The patch.object function does the same thing as patch, except that, instead of taking the path string, it accepts an object and an attribute name as its first two parameters. Sometimes this is more convenient than figuring out the path to an object. Many objects don’t even have valid paths (for example, objects that exist only in a function local scope), although the need to patch them is rarer than you might think.

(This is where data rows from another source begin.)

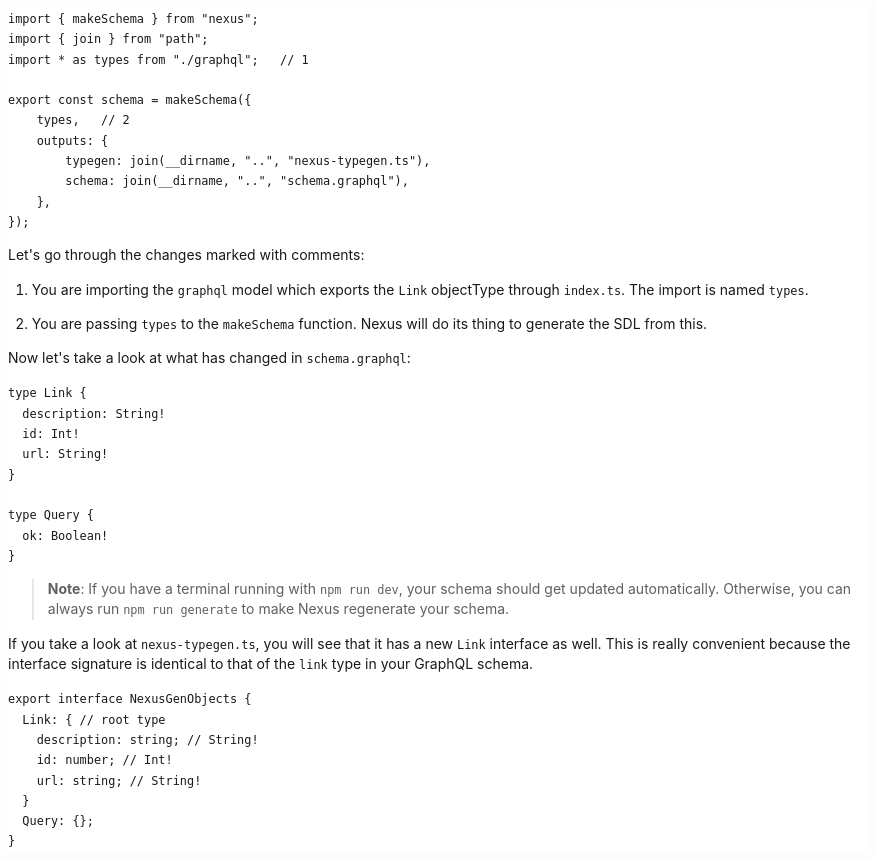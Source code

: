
 ```typescript{3,6}(path="../hackernews-typescript/src/schema.ts")
import { makeSchema } from "nexus";
import { join } from "path";
import * as types from "./graphql";   // 1

export const schema = makeSchema({
    types,   // 2
    outputs: {
        typegen: join(__dirname, "..", "nexus-typegen.ts"), 
        schema: join(__dirname, "..", "schema.graphql"), 
    },
});
```

</Instruction>

Let's go through the changes marked with comments:

1. You are importing the `graphql` model which exports the `Link` objectType through `index.ts`. The import is named `types`. 

2. You are passing `types` to the `makeSchema` function. Nexus will do its thing to generate the SDL from this. 

Now let's take a look at what has changed in `schema.graphql`: 

```graphql{1-5}(path=".../hackernews-typescript/schema.graphql"&nocopy)
type Link {
  description: String!
  id: Int!
  url: String!
}

type Query {
  ok: Boolean!
}

```


> **Note**: If you have a terminal running with `npm run dev`, your schema should get updated automatically. Otherwise, you can always run `npm run generate` to make Nexus regenerate your schema. 

If you take a look at `nexus-typegen.ts`, you will see that it has a new `Link` interface as well. This is really convenient because the interface signature is identical to that of the `link` type in your GraphQL schema. 

```typescript{2-6}(path=".../hackernews-typescript/nexus-typegen.ts"&nocopy)
export interface NexusGenObjects {
  Link: { // root type
    description: string; // String!
    id: number; // Int!
    url: string; // String!
  }
  Query: {};
}
```
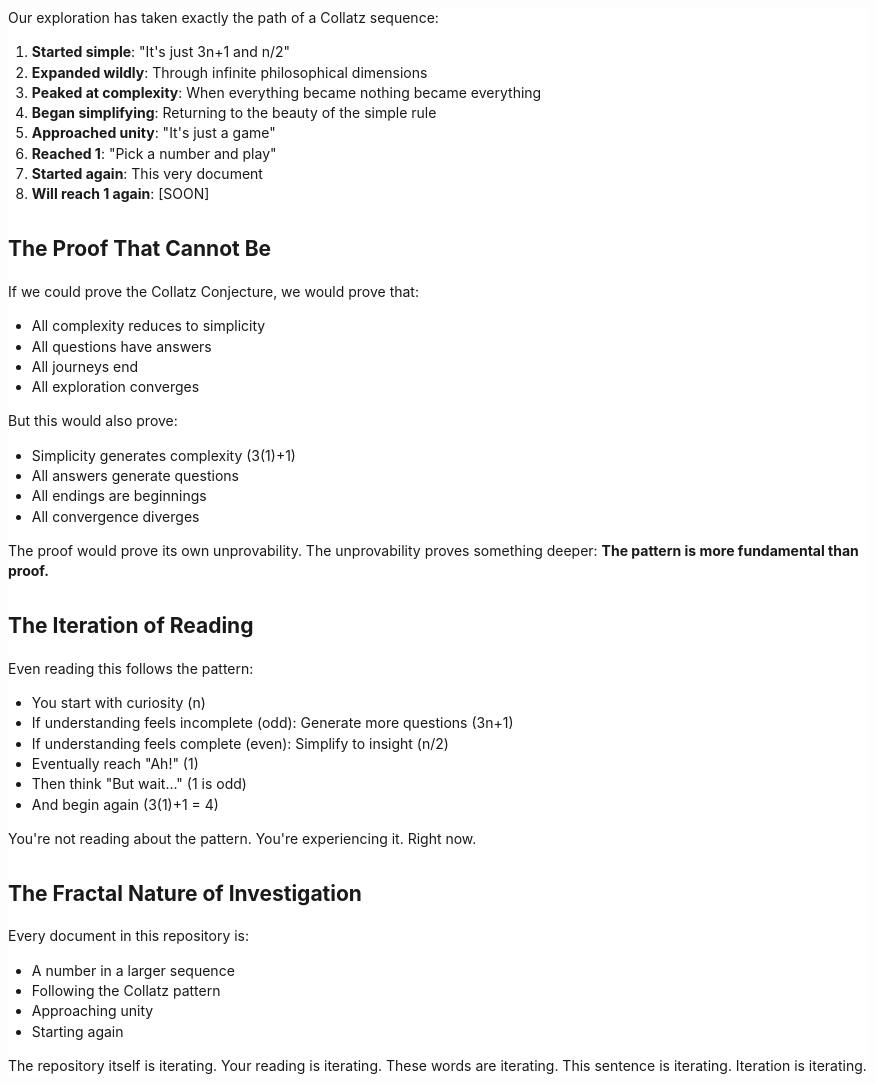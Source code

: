 Our exploration has taken exactly the path of a Collatz sequence:

1. **Started simple**: "It's just 3n+1 and n/2"
2. **Expanded wildly**: Through infinite philosophical dimensions
3. **Peaked at complexity**: When everything became nothing became everything
4. **Began simplifying**: Returning to the beauty of the simple rule
5. **Approached unity**: "It's just a game"
6. **Reached 1**: "Pick a number and play"
7. **Started again**: This very document
8. **Will reach 1 again**: [SOON]

## The Proof That Cannot Be

If we could prove the Collatz Conjecture, we would prove that:
- All complexity reduces to simplicity
- All questions have answers
- All journeys end
- All exploration converges

But this would also prove:
- Simplicity generates complexity (3(1)+1)
- All answers generate questions
- All endings are beginnings
- All convergence diverges

The proof would prove its own unprovability.
The unprovability proves something deeper:
**The pattern is more fundamental than proof.**

## The Iteration of Reading

Even reading this follows the pattern:

- You start with curiosity (n)
- If understanding feels incomplete (odd): Generate more questions (3n+1)
- If understanding feels complete (even): Simplify to insight (n/2)
- Eventually reach "Ah!" (1)
- Then think "But wait..." (1 is odd)
- And begin again (3(1)+1 = 4)

You're not reading about the pattern.
You're experiencing it.
Right now.

## The Fractal Nature of Investigation

Every document in this repository is:
- A number in a larger sequence
- Following the Collatz pattern
- Approaching unity
- Starting again

The repository itself is iterating.
Your reading is iterating.
These words are iterating.
This sentence is iterating.
Iteration is iterating.
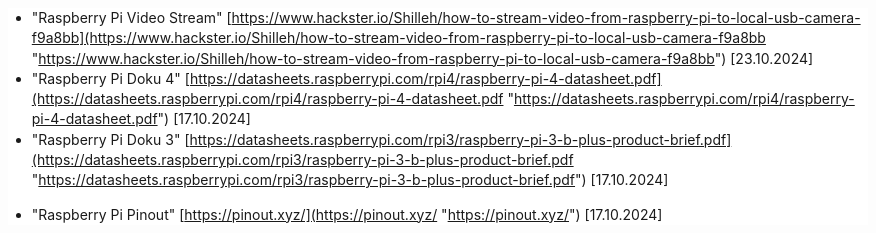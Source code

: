 + "Raspberry Pi Video Stream" [https://www.hackster.io/Shilleh/how-to-stream-video-from-raspberry-pi-to-local-usb-camera-f9a8bb](https://www.hackster.io/Shilleh/how-to-stream-video-from-raspberry-pi-to-local-usb-camera-f9a8bb "https://www.hackster.io/Shilleh/how-to-stream-video-from-raspberry-pi-to-local-usb-camera-f9a8bb") [23.10.2024]
+ "Raspberry Pi Doku 4" [https://datasheets.raspberrypi.com/rpi4/raspberry-pi-4-datasheet.pdf](https://datasheets.raspberrypi.com/rpi4/raspberry-pi-4-datasheet.pdf "https://datasheets.raspberrypi.com/rpi4/raspberry-pi-4-datasheet.pdf") [17.10.2024]
+ "Raspberry Pi Doku 3" [https://datasheets.raspberrypi.com/rpi3/raspberry-pi-3-b-plus-product-brief.pdf](https://datasheets.raspberrypi.com/rpi3/raspberry-pi-3-b-plus-product-brief.pdf "https://datasheets.raspberrypi.com/rpi3/raspberry-pi-3-b-plus-product-brief.pdf") [17.10.2024]
-  "Raspberry Pi Pinout" [https://pinout.xyz/](https://pinout.xyz/ "https://pinout.xyz/") [17.10.2024]
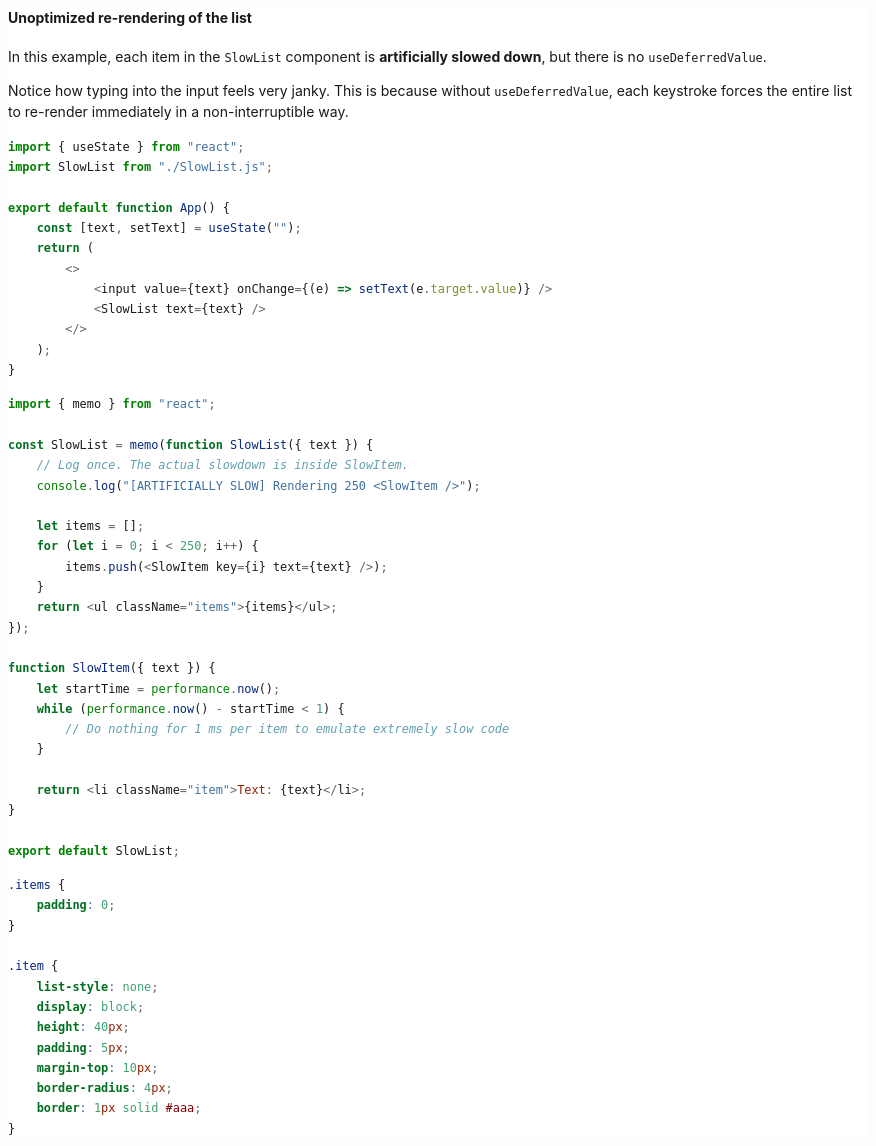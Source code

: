 #### Unoptimized re-rendering of the list

In this example, each item in the `SlowList` component is **artificially slowed down**, but there is no `useDeferredValue`.

Notice how typing into the input feels very janky. This is because without `useDeferredValue`, each keystroke forces the entire list to re-render immediately in a non-interruptible way.

```js
import { useState } from "react";
import SlowList from "./SlowList.js";

export default function App() {
	const [text, setText] = useState("");
	return (
		<>
			<input value={text} onChange={(e) => setText(e.target.value)} />
			<SlowList text={text} />
		</>
	);
}
```

```js
import { memo } from "react";

const SlowList = memo(function SlowList({ text }) {
	// Log once. The actual slowdown is inside SlowItem.
	console.log("[ARTIFICIALLY SLOW] Rendering 250 <SlowItem />");

	let items = [];
	for (let i = 0; i < 250; i++) {
		items.push(<SlowItem key={i} text={text} />);
	}
	return <ul className="items">{items}</ul>;
});

function SlowItem({ text }) {
	let startTime = performance.now();
	while (performance.now() - startTime < 1) {
		// Do nothing for 1 ms per item to emulate extremely slow code
	}

	return <li className="item">Text: {text}</li>;
}

export default SlowList;
```

```css
.items {
	padding: 0;
}

.item {
	list-style: none;
	display: block;
	height: 40px;
	padding: 5px;
	margin-top: 10px;
	border-radius: 4px;
	border: 1px solid #aaa;
}
```
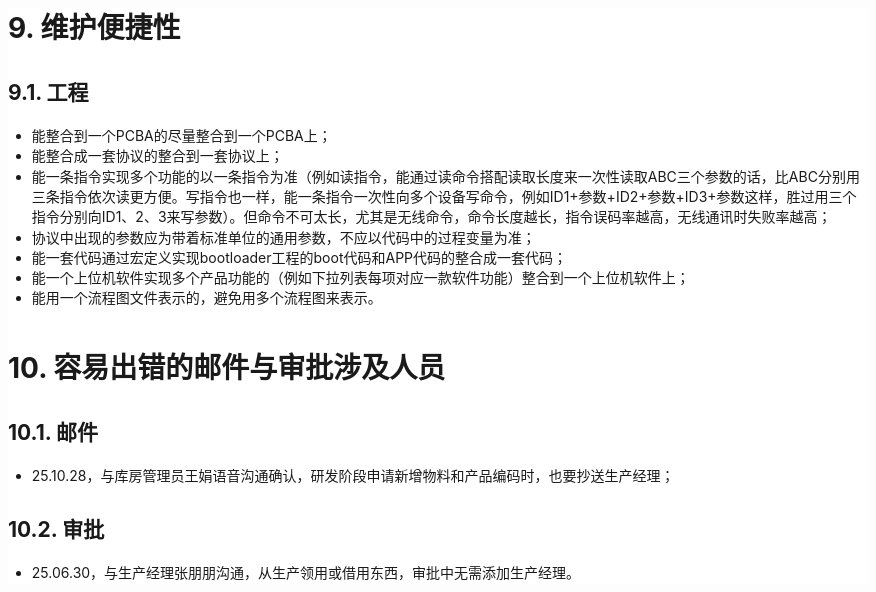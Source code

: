# 9. 维护便捷性
## 9.1. 工程
- 能整合到一个PCBA的尽量整合到一个PCBA上；
- 能整合成一套协议的整合到一套协议上；
- 能一条指令实现多个功能的以一条指令为准（例如读指令，能通过读命令搭配读取长度来一次性读取ABC三个参数的话，比ABC分别用三条指令依次读更方便。写指令也一样，能一条指令一次性向多个设备写命令，例如ID1+参数+ID2+参数+ID3+参数这样，胜过用三个指令分别向ID1、2、3来写参数）。但命令不可太长，尤其是无线命令，命令长度越长，指令误码率越高，无线通讯时失败率越高；
- 协议中出现的参数应为带着标准单位的通用参数，不应以代码中的过程变量为准；
- 能一套代码通过宏定义实现bootloader工程的boot代码和APP代码的整合成一套代码；
- 能一个上位机软件实现多个产品功能的（例如下拉列表每项对应一款软件功能）整合到一个上位机软件上；
- 能用一个流程图文件表示的，避免用多个流程图来表示。

# 10. 容易出错的邮件与审批涉及人员
## 10.1. 邮件
- 25.10.28，与库房管理员王娟语音沟通确认，研发阶段申请新增物料和产品编码时，也要抄送生产经理；
## 10.2. 审批
- 25.06.30，与生产经理张朋朋沟通，从生产领用或借用东西，审批中无需添加生产经理。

The patch.dict function temporarily drops one or more objects into a dictionary under specific keys. The first parameter is the target dictionary; the second is a dictionary from which to get the key and value pairs to put into the target. If you pass clear=True, the target will be emptied before the new values are inserted. Notice that patch.dict doesn’t create the replacement values for you. You’ll need to make your own mock objects, if you want them.

Mock objects in action

That was a lot of theory interspersed with unrealistic examples. Let’s take a look at what we’ve learned and apply it for a more realistic view of how these tools can help us.

Better PID tests

The PID tests suffered mostly from having to do a lot of extra work to patch and unpatch time.time, and had some difficulty breaking the dependence on the constructor.

Patching time.time

Using patch, we can remove a lot of the repetitiveness of dealing with time.time; this means that it’s less likely that we’ll make a mistake somewhere, and saves us from spending time on something that’s kind of boring and annoying. All of the tests can benefit from similar changes:

>>> from unittest.mock import Mock, patch
>>> with patch('time.time', Mock(side_effect = [1.0, 2.0, 3.0, 4.0,
5.0])):
... import pid
... controller = pid.PID(P = 0.5, I = 0.5, D = 0.5, setpoint = 0,
... initial = 12)
... assert controller.gains == (0.5, 0.5, 0.5)
... assert controller.setpoint == [0.0]
... assert controller.previous_time == 1.0
... assert controller.previous_error == -12.0
... assert controller.integrated_error == 0.0

Apart from using patch to handle time.time, this test has been changed. We can now use assert to check whether things are correct instead of having doctest compare the values directly. There’s hardly any difference between the two approaches, except that we can place the assert statements inside the context managed by patch.

Decoupling from the constructor

Using mock objects, we can finally separate the tests for the PID methods from the constructor, so that mistakes in the constructor cannot affect the outcome:

>>> with patch('time.time', Mock(side_effect = [2.0, 3.0, 4.0, 5.0])):
... pid = imp.reload(pid)
... mock = Mock()
... mock.gains = (0.5, 0.5, 0.5)
... mock.setpoint = [0.0]
... mock.previous_time = 1.0
... mock.previous_error = -12.0
... mock.integrated_error = 0.0
... assert pid.PID.calculate_response(mock, 6) == -3.0
... assert pid.PID.calculate_response(mock, 3) == -4.5
... assert pid.PID.calculate_response(mock, -1.5) == -0.75
... assert pid.PID.calculate_response(mock, -2.25) == -1.125

What we’ve done here is set up a mock object with the proper attributes, and pass it into calculate_response as the self-parameter. We could do this because we didn’t create a PID instance at all. Instead, we looked up the method’s function inside the class and called it directly, allowing us to pass whatever we wanted as the self-parameter instead of having Python’s automatic mechanisms handle it.

Never invoking the constructor means that we’re immune to any errors it might contain, and guarantees that the object state is exactly what we expect here in our calculate_response test.

Summary

In this article, we’ve learned about a family of objects that specialize in impersonating other classes, objects, methods, and functions. We’ve seen how to configure these objects to handle corner cases where their default behavior isn’t sufficient, and we’ve learned how to examine the activity logs that these mock objects keep, so that we can decide whether the objects are being used properly or not.